Networking with FosterREG

Networking - a key factor

Over the past few years the need of merging efforts and strengthening cooperation between the different actors involved in the urban planning decision making and implementation processes has been a key factor to create added value for European actions. In this sense, the Regulation (EU) No 1301/2013 of the European Parliament and of the Council of 17 December 2013 aims to foster “networking, cooperation and exchange of experience between competent regional, local, urban and other public authorities, economic and social partners and relevant bodies representing civil society” (art 3, No 1303/2013)

Through FosterREG investigation, a map of stakeholders has been drawn up (see D2.2) and by means of this analysis contacts with the relevant public stakeholders have been carried out in the Colaborative Analysis Actions (CAA). With these two main actions the baseline for a better understanding of the networking target groups has been defined. The partial results are shown in the figures below, where the distribution of the main identified stakeholders by each partner country has been presented. Firstly, stakeholders are characterized according to their area of influence, and secondly, according to their role in the building process.

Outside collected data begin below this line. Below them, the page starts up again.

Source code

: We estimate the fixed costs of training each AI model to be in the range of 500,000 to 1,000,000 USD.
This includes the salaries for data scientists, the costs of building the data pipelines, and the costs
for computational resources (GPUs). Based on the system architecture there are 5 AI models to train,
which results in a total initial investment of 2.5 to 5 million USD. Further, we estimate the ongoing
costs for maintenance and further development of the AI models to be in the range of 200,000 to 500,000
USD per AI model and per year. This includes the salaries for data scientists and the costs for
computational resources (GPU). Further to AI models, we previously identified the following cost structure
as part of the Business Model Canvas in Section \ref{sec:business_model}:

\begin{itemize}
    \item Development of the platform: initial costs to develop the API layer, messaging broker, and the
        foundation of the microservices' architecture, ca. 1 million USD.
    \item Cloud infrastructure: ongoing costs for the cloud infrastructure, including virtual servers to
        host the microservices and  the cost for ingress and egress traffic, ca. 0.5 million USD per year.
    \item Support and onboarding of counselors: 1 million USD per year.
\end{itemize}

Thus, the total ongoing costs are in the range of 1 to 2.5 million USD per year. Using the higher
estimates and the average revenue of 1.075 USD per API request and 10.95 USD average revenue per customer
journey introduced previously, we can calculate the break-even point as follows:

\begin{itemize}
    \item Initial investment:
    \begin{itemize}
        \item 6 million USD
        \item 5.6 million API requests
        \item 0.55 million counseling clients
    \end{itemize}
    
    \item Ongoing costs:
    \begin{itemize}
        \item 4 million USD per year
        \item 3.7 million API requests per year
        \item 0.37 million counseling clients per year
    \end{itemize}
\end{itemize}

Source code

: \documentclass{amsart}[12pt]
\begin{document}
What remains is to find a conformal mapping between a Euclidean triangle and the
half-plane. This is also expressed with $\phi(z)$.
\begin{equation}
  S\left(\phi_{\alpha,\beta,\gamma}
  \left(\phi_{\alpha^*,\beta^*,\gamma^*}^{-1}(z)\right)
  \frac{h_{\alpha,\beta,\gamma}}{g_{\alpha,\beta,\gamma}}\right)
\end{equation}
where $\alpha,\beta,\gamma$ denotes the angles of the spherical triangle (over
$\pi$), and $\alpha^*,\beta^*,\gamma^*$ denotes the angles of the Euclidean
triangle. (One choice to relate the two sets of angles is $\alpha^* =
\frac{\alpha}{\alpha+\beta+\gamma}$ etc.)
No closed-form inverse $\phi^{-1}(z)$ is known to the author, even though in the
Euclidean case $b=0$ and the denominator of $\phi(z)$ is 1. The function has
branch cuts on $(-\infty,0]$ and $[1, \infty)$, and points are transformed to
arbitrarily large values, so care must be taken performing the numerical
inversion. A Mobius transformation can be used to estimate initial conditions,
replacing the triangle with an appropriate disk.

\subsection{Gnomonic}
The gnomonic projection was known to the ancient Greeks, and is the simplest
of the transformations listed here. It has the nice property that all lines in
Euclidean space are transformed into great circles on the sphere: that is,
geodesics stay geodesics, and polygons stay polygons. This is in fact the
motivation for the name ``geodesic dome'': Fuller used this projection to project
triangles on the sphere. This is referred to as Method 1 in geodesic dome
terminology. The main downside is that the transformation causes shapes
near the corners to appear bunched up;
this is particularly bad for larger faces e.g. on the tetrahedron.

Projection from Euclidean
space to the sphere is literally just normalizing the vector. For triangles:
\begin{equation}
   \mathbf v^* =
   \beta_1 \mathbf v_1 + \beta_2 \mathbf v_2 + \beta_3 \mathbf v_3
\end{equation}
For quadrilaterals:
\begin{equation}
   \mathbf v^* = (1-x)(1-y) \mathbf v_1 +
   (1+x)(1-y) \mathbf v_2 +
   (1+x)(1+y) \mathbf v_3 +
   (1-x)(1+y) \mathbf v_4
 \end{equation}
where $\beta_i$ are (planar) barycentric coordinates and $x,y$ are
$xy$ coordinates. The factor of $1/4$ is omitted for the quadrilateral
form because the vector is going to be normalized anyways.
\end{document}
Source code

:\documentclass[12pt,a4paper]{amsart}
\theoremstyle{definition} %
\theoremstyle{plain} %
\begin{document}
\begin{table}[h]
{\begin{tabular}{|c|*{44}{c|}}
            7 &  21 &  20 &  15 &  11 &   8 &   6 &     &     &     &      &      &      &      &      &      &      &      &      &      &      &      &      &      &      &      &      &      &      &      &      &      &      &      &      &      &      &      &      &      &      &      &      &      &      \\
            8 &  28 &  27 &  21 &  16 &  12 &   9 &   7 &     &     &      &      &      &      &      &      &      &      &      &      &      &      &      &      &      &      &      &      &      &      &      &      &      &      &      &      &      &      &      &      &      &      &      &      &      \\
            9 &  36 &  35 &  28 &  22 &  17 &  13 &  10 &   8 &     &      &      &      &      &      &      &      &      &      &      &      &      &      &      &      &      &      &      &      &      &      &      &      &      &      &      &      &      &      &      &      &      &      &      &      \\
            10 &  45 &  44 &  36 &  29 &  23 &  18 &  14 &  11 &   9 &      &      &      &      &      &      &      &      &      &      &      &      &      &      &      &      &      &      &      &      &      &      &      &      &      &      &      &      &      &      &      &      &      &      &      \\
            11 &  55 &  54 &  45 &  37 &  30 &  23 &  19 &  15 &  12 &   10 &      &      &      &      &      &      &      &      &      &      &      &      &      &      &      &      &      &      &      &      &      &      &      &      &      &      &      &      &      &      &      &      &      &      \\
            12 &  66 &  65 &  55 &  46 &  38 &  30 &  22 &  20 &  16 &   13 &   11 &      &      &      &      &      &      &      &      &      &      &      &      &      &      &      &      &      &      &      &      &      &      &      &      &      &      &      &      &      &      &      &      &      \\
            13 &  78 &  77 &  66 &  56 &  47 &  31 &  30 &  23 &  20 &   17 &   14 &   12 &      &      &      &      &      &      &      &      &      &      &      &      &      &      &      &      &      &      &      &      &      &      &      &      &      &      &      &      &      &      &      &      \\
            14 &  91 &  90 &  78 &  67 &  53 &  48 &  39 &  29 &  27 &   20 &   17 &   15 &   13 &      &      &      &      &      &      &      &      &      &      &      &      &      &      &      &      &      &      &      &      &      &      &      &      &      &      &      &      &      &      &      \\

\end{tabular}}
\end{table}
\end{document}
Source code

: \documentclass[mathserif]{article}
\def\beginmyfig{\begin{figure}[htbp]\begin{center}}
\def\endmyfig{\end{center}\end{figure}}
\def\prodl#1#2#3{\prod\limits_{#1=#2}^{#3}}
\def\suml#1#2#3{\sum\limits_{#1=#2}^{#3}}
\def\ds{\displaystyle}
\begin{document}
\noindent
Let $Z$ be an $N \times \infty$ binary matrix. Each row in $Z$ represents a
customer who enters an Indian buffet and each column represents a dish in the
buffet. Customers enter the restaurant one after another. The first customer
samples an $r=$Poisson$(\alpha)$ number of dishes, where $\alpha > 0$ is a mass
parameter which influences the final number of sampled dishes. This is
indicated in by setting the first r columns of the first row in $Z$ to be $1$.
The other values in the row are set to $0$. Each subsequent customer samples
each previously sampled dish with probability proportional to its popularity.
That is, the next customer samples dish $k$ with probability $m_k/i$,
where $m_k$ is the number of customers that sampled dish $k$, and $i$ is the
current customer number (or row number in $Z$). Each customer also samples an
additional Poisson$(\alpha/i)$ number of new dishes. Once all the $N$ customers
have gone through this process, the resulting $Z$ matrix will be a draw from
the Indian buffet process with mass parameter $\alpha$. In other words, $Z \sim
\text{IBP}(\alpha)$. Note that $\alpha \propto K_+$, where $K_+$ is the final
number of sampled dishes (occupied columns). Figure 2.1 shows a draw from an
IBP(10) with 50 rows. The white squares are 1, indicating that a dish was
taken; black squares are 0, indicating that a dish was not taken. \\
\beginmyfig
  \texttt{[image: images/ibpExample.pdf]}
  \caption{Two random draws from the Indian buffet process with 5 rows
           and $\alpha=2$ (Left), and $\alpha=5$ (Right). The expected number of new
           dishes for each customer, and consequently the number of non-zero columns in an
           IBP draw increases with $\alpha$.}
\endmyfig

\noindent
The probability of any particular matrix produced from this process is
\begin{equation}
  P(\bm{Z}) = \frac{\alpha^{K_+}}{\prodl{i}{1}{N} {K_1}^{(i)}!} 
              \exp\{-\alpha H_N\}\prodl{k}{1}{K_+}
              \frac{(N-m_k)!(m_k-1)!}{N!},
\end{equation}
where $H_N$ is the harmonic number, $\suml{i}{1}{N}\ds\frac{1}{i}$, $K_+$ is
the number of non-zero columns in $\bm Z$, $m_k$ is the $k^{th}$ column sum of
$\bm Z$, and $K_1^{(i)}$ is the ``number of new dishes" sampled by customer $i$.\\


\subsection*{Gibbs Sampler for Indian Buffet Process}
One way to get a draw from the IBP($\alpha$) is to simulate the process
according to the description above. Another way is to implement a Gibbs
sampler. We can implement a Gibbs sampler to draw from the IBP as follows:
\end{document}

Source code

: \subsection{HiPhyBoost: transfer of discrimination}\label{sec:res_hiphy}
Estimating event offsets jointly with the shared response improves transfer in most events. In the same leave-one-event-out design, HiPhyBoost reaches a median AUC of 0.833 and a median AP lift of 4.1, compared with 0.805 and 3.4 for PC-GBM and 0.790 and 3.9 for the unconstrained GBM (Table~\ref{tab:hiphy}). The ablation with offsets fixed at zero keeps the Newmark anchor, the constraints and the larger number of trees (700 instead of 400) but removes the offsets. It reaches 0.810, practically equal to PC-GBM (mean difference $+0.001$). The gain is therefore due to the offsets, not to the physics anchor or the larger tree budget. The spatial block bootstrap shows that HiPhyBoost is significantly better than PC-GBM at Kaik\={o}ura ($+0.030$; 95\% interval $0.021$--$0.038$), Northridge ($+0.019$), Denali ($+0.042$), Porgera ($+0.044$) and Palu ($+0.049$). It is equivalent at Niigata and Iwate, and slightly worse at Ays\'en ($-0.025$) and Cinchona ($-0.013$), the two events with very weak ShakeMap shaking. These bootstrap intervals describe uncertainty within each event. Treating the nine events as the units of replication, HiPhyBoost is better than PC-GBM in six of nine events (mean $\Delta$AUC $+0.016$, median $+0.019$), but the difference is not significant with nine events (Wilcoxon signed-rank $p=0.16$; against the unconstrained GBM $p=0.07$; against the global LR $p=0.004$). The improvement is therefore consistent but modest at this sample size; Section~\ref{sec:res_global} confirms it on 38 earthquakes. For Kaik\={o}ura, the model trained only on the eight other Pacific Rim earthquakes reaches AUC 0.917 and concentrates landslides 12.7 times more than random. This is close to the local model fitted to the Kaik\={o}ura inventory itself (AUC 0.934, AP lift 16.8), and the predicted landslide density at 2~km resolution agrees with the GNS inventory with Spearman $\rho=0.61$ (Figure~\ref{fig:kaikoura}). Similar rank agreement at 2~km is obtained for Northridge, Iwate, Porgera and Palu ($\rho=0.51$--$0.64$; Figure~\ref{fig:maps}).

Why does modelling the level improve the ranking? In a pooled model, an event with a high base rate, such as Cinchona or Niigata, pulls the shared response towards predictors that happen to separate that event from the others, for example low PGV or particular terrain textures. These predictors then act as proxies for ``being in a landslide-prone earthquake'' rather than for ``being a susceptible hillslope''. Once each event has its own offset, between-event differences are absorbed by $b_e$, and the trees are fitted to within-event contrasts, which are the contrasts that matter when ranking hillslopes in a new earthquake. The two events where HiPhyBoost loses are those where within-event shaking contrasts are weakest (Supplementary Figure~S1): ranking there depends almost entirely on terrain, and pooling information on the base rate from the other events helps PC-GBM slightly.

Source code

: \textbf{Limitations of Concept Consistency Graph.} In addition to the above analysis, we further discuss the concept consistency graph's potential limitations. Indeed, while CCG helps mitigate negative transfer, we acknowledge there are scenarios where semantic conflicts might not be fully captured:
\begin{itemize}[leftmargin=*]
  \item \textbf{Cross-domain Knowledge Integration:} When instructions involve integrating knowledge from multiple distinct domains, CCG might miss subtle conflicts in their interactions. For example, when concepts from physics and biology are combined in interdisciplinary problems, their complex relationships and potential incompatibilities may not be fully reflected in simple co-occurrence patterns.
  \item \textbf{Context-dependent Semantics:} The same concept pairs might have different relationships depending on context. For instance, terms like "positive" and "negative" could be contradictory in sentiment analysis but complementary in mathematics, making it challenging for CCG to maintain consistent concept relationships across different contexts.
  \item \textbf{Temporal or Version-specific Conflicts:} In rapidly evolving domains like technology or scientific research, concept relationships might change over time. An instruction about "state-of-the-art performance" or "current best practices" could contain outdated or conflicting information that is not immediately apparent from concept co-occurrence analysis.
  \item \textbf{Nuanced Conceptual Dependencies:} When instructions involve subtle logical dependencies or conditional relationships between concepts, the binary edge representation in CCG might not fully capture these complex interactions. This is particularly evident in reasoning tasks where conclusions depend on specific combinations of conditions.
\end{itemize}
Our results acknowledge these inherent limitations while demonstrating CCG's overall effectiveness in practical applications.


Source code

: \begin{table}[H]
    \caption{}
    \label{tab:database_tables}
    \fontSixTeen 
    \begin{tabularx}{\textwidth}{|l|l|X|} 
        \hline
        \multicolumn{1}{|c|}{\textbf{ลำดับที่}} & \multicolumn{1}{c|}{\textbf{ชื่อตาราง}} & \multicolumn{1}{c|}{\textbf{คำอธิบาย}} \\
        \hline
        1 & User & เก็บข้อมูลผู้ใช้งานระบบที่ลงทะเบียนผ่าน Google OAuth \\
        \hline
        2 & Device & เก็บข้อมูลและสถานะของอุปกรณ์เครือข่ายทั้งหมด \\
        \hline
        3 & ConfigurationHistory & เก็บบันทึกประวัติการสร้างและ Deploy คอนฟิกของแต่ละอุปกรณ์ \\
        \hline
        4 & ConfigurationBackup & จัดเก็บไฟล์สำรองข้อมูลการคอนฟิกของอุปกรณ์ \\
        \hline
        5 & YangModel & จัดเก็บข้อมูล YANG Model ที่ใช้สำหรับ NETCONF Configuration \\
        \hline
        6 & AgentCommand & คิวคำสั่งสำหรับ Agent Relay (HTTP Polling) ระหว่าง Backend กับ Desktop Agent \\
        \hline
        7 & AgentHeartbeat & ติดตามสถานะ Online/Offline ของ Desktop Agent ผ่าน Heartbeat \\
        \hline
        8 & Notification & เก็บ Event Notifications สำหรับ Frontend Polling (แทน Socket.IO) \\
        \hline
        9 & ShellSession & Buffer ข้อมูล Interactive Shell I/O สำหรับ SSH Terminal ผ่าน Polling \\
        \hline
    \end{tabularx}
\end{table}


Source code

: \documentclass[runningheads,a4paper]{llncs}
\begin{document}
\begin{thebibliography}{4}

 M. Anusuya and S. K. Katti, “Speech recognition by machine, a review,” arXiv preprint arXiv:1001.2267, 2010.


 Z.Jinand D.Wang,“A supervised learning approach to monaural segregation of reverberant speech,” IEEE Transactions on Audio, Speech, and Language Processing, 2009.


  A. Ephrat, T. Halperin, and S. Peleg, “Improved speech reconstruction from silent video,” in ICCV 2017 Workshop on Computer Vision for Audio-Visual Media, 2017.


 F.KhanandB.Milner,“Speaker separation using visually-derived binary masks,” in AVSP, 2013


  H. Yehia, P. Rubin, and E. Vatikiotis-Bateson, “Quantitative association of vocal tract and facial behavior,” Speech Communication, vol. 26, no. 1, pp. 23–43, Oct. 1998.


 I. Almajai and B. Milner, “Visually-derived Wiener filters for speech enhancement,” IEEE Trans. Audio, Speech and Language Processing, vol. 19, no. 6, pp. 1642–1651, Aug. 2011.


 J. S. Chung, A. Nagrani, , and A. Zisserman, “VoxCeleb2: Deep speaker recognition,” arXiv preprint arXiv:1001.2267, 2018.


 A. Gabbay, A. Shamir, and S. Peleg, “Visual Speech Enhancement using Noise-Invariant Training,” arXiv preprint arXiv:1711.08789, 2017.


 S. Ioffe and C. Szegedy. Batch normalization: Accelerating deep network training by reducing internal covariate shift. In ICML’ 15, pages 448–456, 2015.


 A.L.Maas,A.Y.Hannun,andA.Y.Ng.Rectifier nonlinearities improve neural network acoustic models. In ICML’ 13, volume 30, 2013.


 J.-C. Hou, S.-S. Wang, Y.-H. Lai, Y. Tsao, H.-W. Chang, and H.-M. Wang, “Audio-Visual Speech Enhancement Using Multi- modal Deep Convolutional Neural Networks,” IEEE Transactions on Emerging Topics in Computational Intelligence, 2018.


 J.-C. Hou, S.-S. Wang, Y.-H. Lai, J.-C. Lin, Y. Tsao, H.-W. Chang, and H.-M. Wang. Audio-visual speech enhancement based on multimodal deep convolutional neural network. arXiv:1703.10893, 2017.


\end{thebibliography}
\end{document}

Addressing a Network Integration Plan

The first figures (1 to 3) show differences in the distribution of identified  stakeholders by country taking into account the levels of their area of influence. While in Croatia and in the Netherlands the local stakeholders represent respectively around 55% and 45%, in Spain the regional agents are the one with the highest weight in the distribution (around 40%). It is relevant to mention the quite low weight of the national stakeholder in Croatia in opposition to the sum of local and metropolitan. In Spain, there is a well-balanced distribution between the regional stakeholders and the sum of local and metropolitan ones. These 3 categories clearly overcome the national level stakeholders. In opposition to Spain and Croatia, in the Netherlands there is a more balanced distribution between the main 4 levels identified.

 

stakeholders by level of influence

Figure 1 to 3: Stakeholders’ level of influence by country

 

In relation with the stakeholders distribution according to their different roles in the building process, the similarities between partner countries are clear. The policy makers (main target of FosterREG project) represent in the 3 countries more than 50% of the identified agents. Furthermore, the stakeholders with development role is the second largest category for Croatia and Spain representing 25% of the total group, while in the Netherlands stakeholders with financial role occupy second position (15%). The financing involvement of stakeholders for Croatia and Spain is about 12%, which is also significant.

stakeholders cut

Figure 4 to 6: Stakeholders’ roles by country

Clues for the FosterREG Network Integration Plan

These data sheds light on the weaknesses and strong points of the FosterREG networks, as well as it shows opportunities to define a further strategy for networking continuity. The strategy will be based on the alignment of interests and strengthening of relations with existing networks relevant to energy efficiency in urban regeneration, as  they are the key means to effectively plan the integration of the FosterREG working groups within existing relevant networks at national and European level.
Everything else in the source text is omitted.